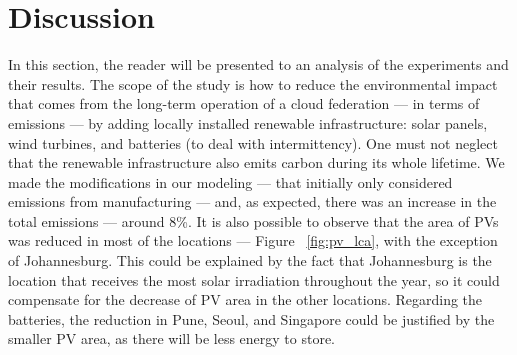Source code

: 









\section{Discussion}
\label{sec:long_term_discussion}

In this section, the reader will be presented to an analysis of the experiments and their results. The scope of the study is how to reduce the environmental impact that comes from the long-term operation of a cloud federation --- in terms of  emissions --- by adding locally installed renewable infrastructure: solar panels, wind turbines, and batteries (to deal with intermittency). One must not neglect that the renewable infrastructure also emits carbon during its whole lifetime. We made the modifications in our modeling --- that initially only considered emissions from manufacturing --- and, as expected, there was an increase in the total emissions --- around 8\%. It is also possible to observe that the area of PVs was reduced in most of the locations --- Figure ~\ref{fig:pv_lca}, with the exception of Johannesburg. This could be explained by the fact that Johannesburg is the location that receives the most solar irradiation throughout the year, so it could compensate for the decrease of PV area in the other locations. Regarding the batteries, the reduction in Pune, Seoul, and Singapore could be justified by the smaller PV area, as there will be less energy to store.

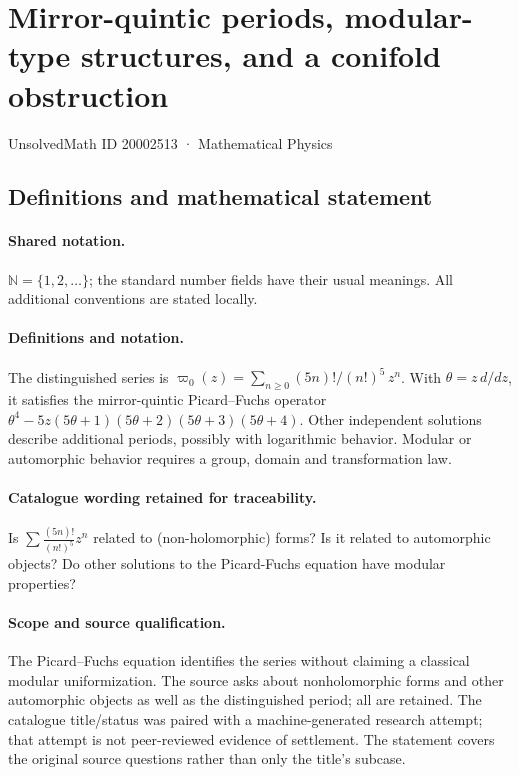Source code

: \documentclass[11pt]{article}
\begin{document}
\setcounter{section}{20002512}
\section{Mirror-quintic periods, modular-type structures, and a conifold obstruction}\label{20002513}
{\small UnsolvedMath ID 20002513 · Mathematical Physics}
\subsection{Definitions and mathematical statement}

\paragraph{Shared notation.}$\mathbb N=\{1,2,\ldots\}$; the standard number fields have their usual meanings. All additional conventions are stated locally.


\paragraph{Definitions and notation.}The distinguished series is $\varpi_0(z)=\sum_{n\ge0}(5n)!/(n!)^5\,z^n$. With $\theta=z\,d/dz$, it satisfies the mirror-quintic Picard--Fuchs operator $\theta^4-5z(5\theta+1)(5\theta+2)(5\theta+3)(5\theta+4)$. Other independent solutions describe additional periods, possibly with logarithmic behavior. Modular or automorphic behavior requires a group, domain and transformation law.

\paragraph{Catalogue wording retained for traceability.}
Is $\sum \frac{(5n)!}{(n!)^5}z^n$ related to (non-holomorphic) forms? Is it related to automorphic objects?
Do other solutions to the Picard-Fuchs equation have modular properties?
\paragraph{Scope and source qualification.}The Picard–Fuchs equation identifies the series without claiming a classical modular uniformization. The source asks about nonholomorphic forms and other automorphic objects as well as the distinguished period; all are retained. The catalogue title/status was paired with a machine-generated research attempt; that attempt is not peer-reviewed evidence of settlement. The statement covers the original source questions rather than only the title’s subcase.
\end{document}
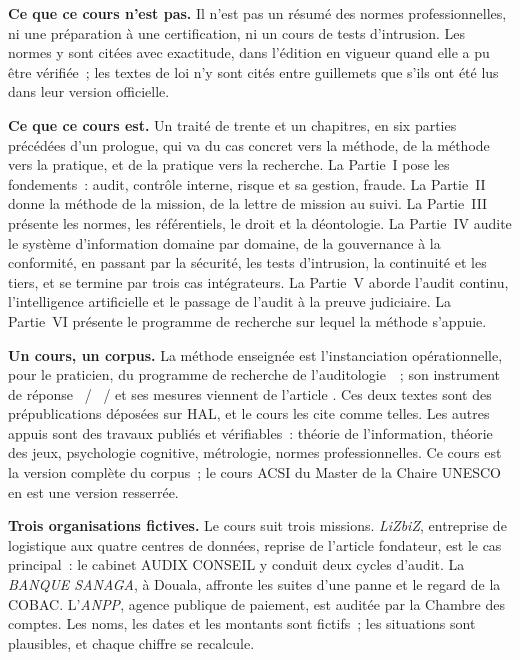 \textbf{Ce que ce cours n'est pas.} Il n'est pas un résumé des normes
professionnelles, ni une préparation à une certification, ni un cours de
tests d'intrusion. Les normes y sont citées avec exactitude, dans l'édition
en vigueur quand elle a pu être vérifiée~; les textes de loi n'y sont cités
entre guillemets que s'ils ont été lus dans leur version officielle.

\bigskip

\textbf{Ce que ce cours est.} Un traité de trente et un chapitres, en six
parties précédées d'un prologue, qui va du cas concret vers la méthode, de
la méthode vers la pratique, et de la pratique vers la recherche. La
Partie~I pose les fondements~: audit, contrôle interne, risque et sa
gestion, fraude. La Partie~II donne la méthode de la mission, de la lettre
de mission au suivi. La Partie~III présente les normes, les référentiels,
le droit et la déontologie. La Partie~IV audite le système d'information
domaine par domaine, de la gouvernance à la conformité, en passant par la
sécurité, les tests d'intrusion, la continuité et les tiers, et se termine
par trois cas intégrateurs. La Partie~V aborde l'audit continu,
l'intelligence artificielle et le passage de l'audit à la preuve
judiciaire. La Partie~VI présente le programme de recherche sur lequel la
méthode s'appuie.

\bigskip

\textbf{Un cours, un corpus.} La méthode enseignée est l'instanciation
opérationnelle, pour le praticien, du programme de recherche de
l'auditologie~\cite{minka2026auditologie}~; son instrument de réponse
\OUI{}~/ \NON{}~/ \NEK{} et ses mesures viennent de l'article
\cite{minka2026nek}. Ces deux textes sont des prépublications déposées sur
HAL, et le cours les cite comme telles. Les autres appuis sont des travaux
publiés et vérifiables~: théorie de l'information, théorie des jeux,
psychologie cognitive, métrologie, normes professionnelles. Ce cours est la
version complète du corpus~; le cours ACSI du Master de la Chaire UNESCO en
est une version resserrée.

\bigskip

\textbf{Trois organisations fictives.} Le cours suit trois missions.
\emph{LiZbiZ}, entreprise de logistique aux quatre centres de données,
reprise de l'article fondateur, est le cas principal~: le cabinet AUDIX
CONSEIL y conduit deux cycles d'audit. La \emph{BANQUE SANAGA}, à Douala,
affronte les suites d'une panne et le regard de la COBAC. L'\emph{ANPP},
agence publique de paiement, est auditée par la Chambre des comptes. Les
noms, les dates et les montants sont fictifs~; les situations sont
plausibles, et chaque chiffre se recalcule.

• [Instructions to follow] Transcribe the preceding listing in its entirety and with exact wording, leaving out pictures.

• [Response]
Source code

: 









\section{Discussion}
\label{sec:long_term_discussion}

In this section, the reader will be presented to an analysis of the experiments and their results. The scope of the study is how to reduce the environmental impact that comes from the long-term operation of a cloud federation --- in terms of  emissions --- by adding locally installed renewable infrastructure: solar panels, wind turbines, and batteries (to deal with intermittency). One must not neglect that the renewable infrastructure also emits carbon during its whole lifetime. We made the modifications in our modeling --- that initially only considered emissions from manufacturing --- and, as expected, there was an increase in the total emissions --- around 8\%. It is also possible to observe that the area of PVs was reduced in most of the locations --- Figure ~\ref{fig:pv_lca}, with the exception of Johannesburg. This could be explained by the fact that Johannesburg is the location that receives the most solar irradiation throughout the year, so it could compensate for the decrease of PV area in the other locations. Regarding the batteries, the reduction in Pune, Seoul, and Singapore could be justified by the smaller PV area, as there will be less energy to store.

Source code

: \documentclass[11pt]{article}
\begin{document}
\setcounter{section}{20002512}
\section{Mirror-quintic periods, modular-type structures, and a conifold obstruction}\label{20002513}
{\small UnsolvedMath ID 20002513 · Mathematical Physics}
\subsection{Definitions and mathematical statement}

\paragraph{Shared notation.}$\mathbb N=\{1,2,\ldots\}$; the standard number fields have their usual meanings. All additional conventions are stated locally.


\paragraph{Definitions and notation.}The distinguished series is $\varpi_0(z)=\sum_{n\ge0}(5n)!/(n!)^5\,z^n$. With $\theta=z\,d/dz$, it satisfies the mirror-quintic Picard--Fuchs operator $\theta^4-5z(5\theta+1)(5\theta+2)(5\theta+3)(5\theta+4)$. Other independent solutions describe additional periods, possibly with logarithmic behavior. Modular or automorphic behavior requires a group, domain and transformation law.

\paragraph{Catalogue wording retained for traceability.}
Is $\sum \frac{(5n)!}{(n!)^5}z^n$ related to (non-holomorphic) forms? Is it related to automorphic objects?
Do other solutions to the Picard-Fuchs equation have modular properties?
\paragraph{Scope and source qualification.}The Picard–Fuchs equation identifies the series without claiming a classical modular uniformization. The source asks about nonholomorphic forms and other automorphic objects as well as the distinguished period; all are retained. The catalogue title/status was paired with a machine-generated research attempt; that attempt is not peer-reviewed evidence of settlement. The statement covers the original source questions rather than only the title’s subcase.
\end{document}
 \textbf{Ce que ce cours n'est pas.} Il n'est pas un résumé des normes
professionnelles, ni une préparation à une certification, ni un cours de
tests d'intrusion. Les normes y sont citées avec exactitude, dans l'édition
en vigueur quand elle a pu être vérifiée~; les textes de loi n'y sont cités
entre guillemets que s'ils ont été lus dans leur version officielle.

\bigskip

\textbf{Ce que ce cours est.} Un traité de trente et un chapitres, en six
parties précédées d'un prologue, qui va du cas concret vers la méthode, de
la méthode vers la pratique, et de la pratique vers la recherche. La
Partie~I pose les fondements~: audit, contrôle interne, risque et sa
gestion, fraude. La Partie~II donne la méthode de la mission, de la lettre
de mission au suivi. La Partie~III présente les normes, les référentiels,
le droit et la déontologie. La Partie~IV audite le système d'information
domaine par domaine, de la gouvernance à la conformité, en passant par la
sécurité, les tests d'intrusion, la continuité et les tiers, et se termine
par trois cas intégrateurs. La Partie~V aborde l'audit continu,
l'intelligence artificielle et le passage de l'audit à la preuve
judiciaire. La Partie~VI présente le programme de recherche sur lequel la
méthode s'appuie.

\bigskip

\textbf{Un cours, un corpus.} La méthode enseignée est l'instanciation
opérationnelle, pour le praticien, du programme de recherche de
l'auditologie~\cite{minka2026auditologie}~; son instrument de réponse
\OUI{}~/ \NON{}~/ \NEK{} et ses mesures viennent de l'article
\cite{minka2026nek}. Ces deux textes sont des prépublications déposées sur
HAL, et le cours les cite comme telles. Les autres appuis sont des travaux
publiés et vérifiables~: théorie de l'information, théorie des jeux,
psychologie cognitive, métrologie, normes professionnelles. Ce cours est la
version complète du corpus~; le cours ACSI du Master de la Chaire UNESCO en
est une version resserrée.

\bigskip

\textbf{Trois organisations fictives.} Le cours suit trois missions.
\emph{LiZbiZ}, entreprise de logistique aux quatre centres de données,
reprise de l'article fondateur, est le cas principal~: le cabinet AUDIX
CONSEIL y conduit deux cycles d'audit. La \emph{BANQUE SANAGA}, à Douala,
affronte les suites d'une panne et le regard de la COBAC. L'\emph{ANPP},
agence publique de paiement, est auditée par la Chambre des comptes. Les
noms, les dates et les montants sont fictifs~; les situations sont
plausibles, et chaque chiffre se recalcule.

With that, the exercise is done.